Criterion's 2001 DVD edition of The Hidden Fortress offers essentially the same anamorphic widescreen video master as the recent AK100 disc. The main quality difference here is in the audio. Along with the expected Japanese mono track, this disc also includes a Dolby Digital 3.0 recreation of the film's original "Perspecta" soundtrack. Perspecta Sound was a novelty soundtrack system (of the mid-to-late 1950s) that utilized three separate bass signals to give the front left, center and right channels a more natural and dynamic sound. Of the two audio options, the 3.0 is really the best way to go. It sounds very good, with active effects panning and nicely clear dialogue.

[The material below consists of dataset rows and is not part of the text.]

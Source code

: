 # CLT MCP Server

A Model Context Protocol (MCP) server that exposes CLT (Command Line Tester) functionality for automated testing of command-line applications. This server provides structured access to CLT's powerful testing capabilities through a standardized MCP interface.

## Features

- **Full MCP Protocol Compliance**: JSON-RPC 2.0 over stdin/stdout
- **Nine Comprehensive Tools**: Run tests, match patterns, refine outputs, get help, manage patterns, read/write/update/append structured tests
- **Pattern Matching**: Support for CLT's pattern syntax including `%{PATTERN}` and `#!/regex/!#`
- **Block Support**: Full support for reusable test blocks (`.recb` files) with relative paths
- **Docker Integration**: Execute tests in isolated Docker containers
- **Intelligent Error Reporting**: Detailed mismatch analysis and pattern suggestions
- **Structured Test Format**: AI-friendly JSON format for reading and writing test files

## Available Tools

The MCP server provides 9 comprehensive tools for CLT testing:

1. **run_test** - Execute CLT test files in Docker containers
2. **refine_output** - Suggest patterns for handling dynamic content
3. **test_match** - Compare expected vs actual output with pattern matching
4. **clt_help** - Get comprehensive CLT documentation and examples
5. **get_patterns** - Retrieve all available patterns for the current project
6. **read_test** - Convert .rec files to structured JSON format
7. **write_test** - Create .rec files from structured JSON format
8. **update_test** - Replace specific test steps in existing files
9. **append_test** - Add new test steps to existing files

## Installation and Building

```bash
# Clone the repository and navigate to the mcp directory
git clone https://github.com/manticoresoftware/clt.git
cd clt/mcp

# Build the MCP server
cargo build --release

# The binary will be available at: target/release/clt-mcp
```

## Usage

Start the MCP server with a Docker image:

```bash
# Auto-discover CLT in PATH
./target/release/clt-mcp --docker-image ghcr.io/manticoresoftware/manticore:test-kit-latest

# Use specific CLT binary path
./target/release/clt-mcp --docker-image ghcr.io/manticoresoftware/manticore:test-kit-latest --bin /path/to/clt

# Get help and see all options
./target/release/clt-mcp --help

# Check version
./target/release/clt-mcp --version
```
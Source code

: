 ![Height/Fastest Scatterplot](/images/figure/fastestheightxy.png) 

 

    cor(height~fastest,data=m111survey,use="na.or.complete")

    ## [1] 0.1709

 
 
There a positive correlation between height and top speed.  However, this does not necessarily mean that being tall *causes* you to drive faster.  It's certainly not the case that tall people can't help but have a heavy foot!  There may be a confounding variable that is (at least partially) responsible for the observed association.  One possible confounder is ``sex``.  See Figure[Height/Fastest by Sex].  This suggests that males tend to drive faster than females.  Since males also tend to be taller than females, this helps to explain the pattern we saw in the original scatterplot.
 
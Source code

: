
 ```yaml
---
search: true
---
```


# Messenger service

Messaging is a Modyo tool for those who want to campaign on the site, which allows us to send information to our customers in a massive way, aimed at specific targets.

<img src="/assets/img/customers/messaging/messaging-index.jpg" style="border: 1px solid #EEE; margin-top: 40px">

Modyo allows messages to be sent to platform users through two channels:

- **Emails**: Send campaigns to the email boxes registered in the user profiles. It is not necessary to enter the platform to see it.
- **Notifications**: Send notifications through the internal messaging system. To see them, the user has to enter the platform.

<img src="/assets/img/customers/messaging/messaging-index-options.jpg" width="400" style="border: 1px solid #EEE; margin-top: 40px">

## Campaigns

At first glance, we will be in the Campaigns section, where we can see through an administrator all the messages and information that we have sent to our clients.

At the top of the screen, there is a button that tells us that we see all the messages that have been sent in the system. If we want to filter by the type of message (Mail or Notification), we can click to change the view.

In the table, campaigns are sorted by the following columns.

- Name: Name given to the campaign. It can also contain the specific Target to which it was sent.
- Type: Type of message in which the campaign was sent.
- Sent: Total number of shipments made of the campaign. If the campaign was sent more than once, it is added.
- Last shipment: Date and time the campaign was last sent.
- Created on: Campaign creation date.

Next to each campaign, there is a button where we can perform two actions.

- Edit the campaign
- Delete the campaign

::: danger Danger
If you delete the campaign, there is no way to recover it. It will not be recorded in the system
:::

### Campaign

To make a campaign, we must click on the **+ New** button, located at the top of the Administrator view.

The only negative is that you do hear a very small bit of analog hiss, but that's to be expected on a film of this age.

This Criterion edition does contain a few extras, though not as much as some of their other Kurosawa DVDs. There's an original trailer for the film, Criterion's color bars (for calibrating your display) and a booklet with liner notes film critic Armond White. The real prize, however, is an 8-minute interview with director George Lucas, who clearly knows his film history. It's worth noting that he spends less time talking about Fortress specifically than he does in offering his overall perspective of Kurosawa and his entire body of work, though the piece is still more than fascinating to see.

Todd Doogan
todddoogan@thedigitalbits.com



The Bad Sleep Well (AK100)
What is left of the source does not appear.